Functionally, ESM gives up the Hyper-V partition boundary and replaces it with a set of process-mitigation policies that make the in-browser sandbox materially harder to escape. The renderer still runs on the host kernel, but with JIT disabled (closing a large class of write-then-execute primitives), CET enforcing shadow stacks, and ACG blocking dynamic code generation. For unfamiliar sites only, the browser flips into this mode automatically; familiar sites keep JIT on for performance.

The trade is explicit on the page: "Developers should be aware that the WebAssembly (WASM) interpreter running in enhanced security mode might not yield the expected level of performance." ESM is consciously slower in exchange for a smaller attack surface, and it concedes that this trade is only worth making on a subset of navigations. WDAG made the same concession at the partition level; ESM makes it at the mitigation level.

6.2 Smart App Control (OS-level binary trust)

For downloads -- the other half of "untrusted content reaches the user" -- the replacement is Smart App Control. The Microsoft Learn page describes it as "an app execution control feature that combines Microsoft's app intelligence services and Windows' code integrity features to protect users from untrusted or potentially dangerous code." The Windows 11 Security Book clarifies the mechanism: Smart App Control "blocks untrusted or unsigned applications" by predicting safety from a cloud intelligence service, and "blocks unknown script files and macros from the web."

The replacement logic is direct. WDAG protected the host kernel from a malicious download by running the download inside a Hyper-V partition. Smart App Control protects the host kernel from a malicious download by not running it at all unless app intelligence predicts it is safe or it is signed by a trusted CA. The first approach contains the blast radius after execution; the second prevents execution altogether. For the common case -- a user clicking through a suspicious-looking installer -- prevention strictly dominates containment.

6.3 Defender for Endpoint network protection (policy-defined trust boundary)

For the policy-defined "enterprise vs not-enterprise" boundary that the Network Isolation policy used to draw for WDAG, the replacement is Defender for Endpoint's network protection feature. The page describes it as "expand[ing] the scope of Microsoft Defender SmartScreen to block all outbound HTTP(S) traffic that attempts to connect to poor-reputation sources (based on the domain or hostname)," operating at the OS level. The same page is precise about which processes it covers on Windows: it enforces against non-Microsoft browsers and non-browser processes (for example, PowerShell), and its own Note states that "on Windows, network protection doesn't monitor Microsoft Edge.
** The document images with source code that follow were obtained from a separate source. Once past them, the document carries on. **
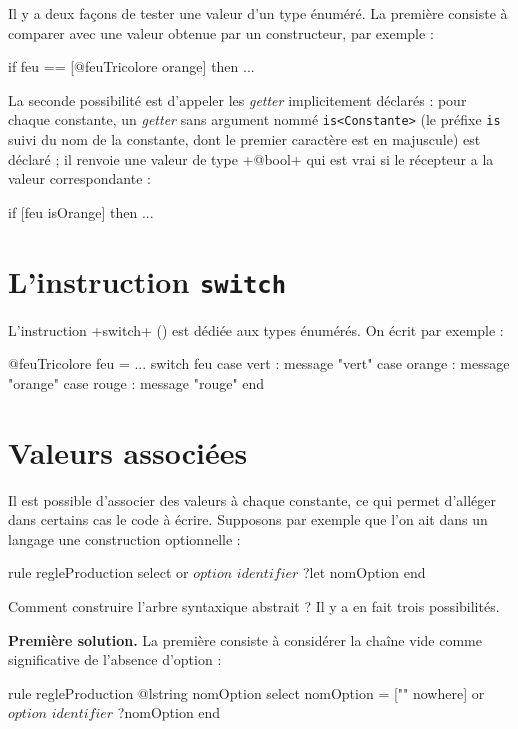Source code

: 
Il y a deux façons de tester une valeur d'un type énuméré. La première consiste à comparer avec une valeur obtenue par un constructeur, par exemple :
\begin{galgascode}
  if feu == [@feuTricolore orange] then ...
\end{galgascode}

La seconde possibilité est d'appeler les \emph{getter} implicitement déclarés : pour chaque constante, un \emph{getter} sans argument nommé  \texttt{is<Constante>} (le préfixe \texttt{is} suivi du nom de la constante, dont le premier caractère est en majuscule) est déclaré ; il renvoie une valeur de type \ggs+@bool+ qui est vrai si le récepteur a la valeur correspondante :
\begin{galgascode}
  if [feu isOrange] then ...
\end{galgascode}

\section{L'instruction \texttt{switch}}

L'instruction \ggs+switch+ () est dédiée aux types énumérés. On écrit par exemple :

\begin{galgascode}
@feuTricolore feu = ...
switch feu
case vert : message "vert"
case orange : message "orange"
case rouge : message "rouge" 
end
\end{galgascode}


\section{Valeurs associées}

Il est possible d'associer des valeurs à chaque constante, ce qui permet d'alléger dans certains cas le code à écrire. Supposons par exemple que l'on ait dans un langage une construction optionnelle :

\begin{galgascode}
rule regleProduction {
  select
  or
    $option$
    $identifier$ ?let nomOption
  end
}
\end{galgascode}

Comment construire l'arbre syntaxique abstrait ? Il y a en fait trois possibilités.

\textbf{Première solution.} La première consiste à considérer la chaîne vide comme significative de l'absence d'option :
\begin{galgascode}
rule regleProduction {
  @lstring nomOption
  select
    nomOption = ["" nowhere]
  or
    $option$
    $identifier$ ?nomOption
  end
}
\end{galgascode}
For processes other than Microsoft Edge and Internet Explorer, web protection scenarios use network protection for inspection and enforcement." For Microsoft Edge on Windows, the same reputational source feed (SmartScreen) operates inside the browser; Network Protection is the cross-process extension of that feed to the other process classes.

The shift is from isolate, then permit anything inside the isolated zone (WDAG) to enforce a reputational/IOC-based block list at the host network stack (Defender). The replacement gives up the partition boundary in exchange for matching coverage across every process on the device, not just Edge.

6.4 Office Protected View and Office SmartScreen (per-document admission)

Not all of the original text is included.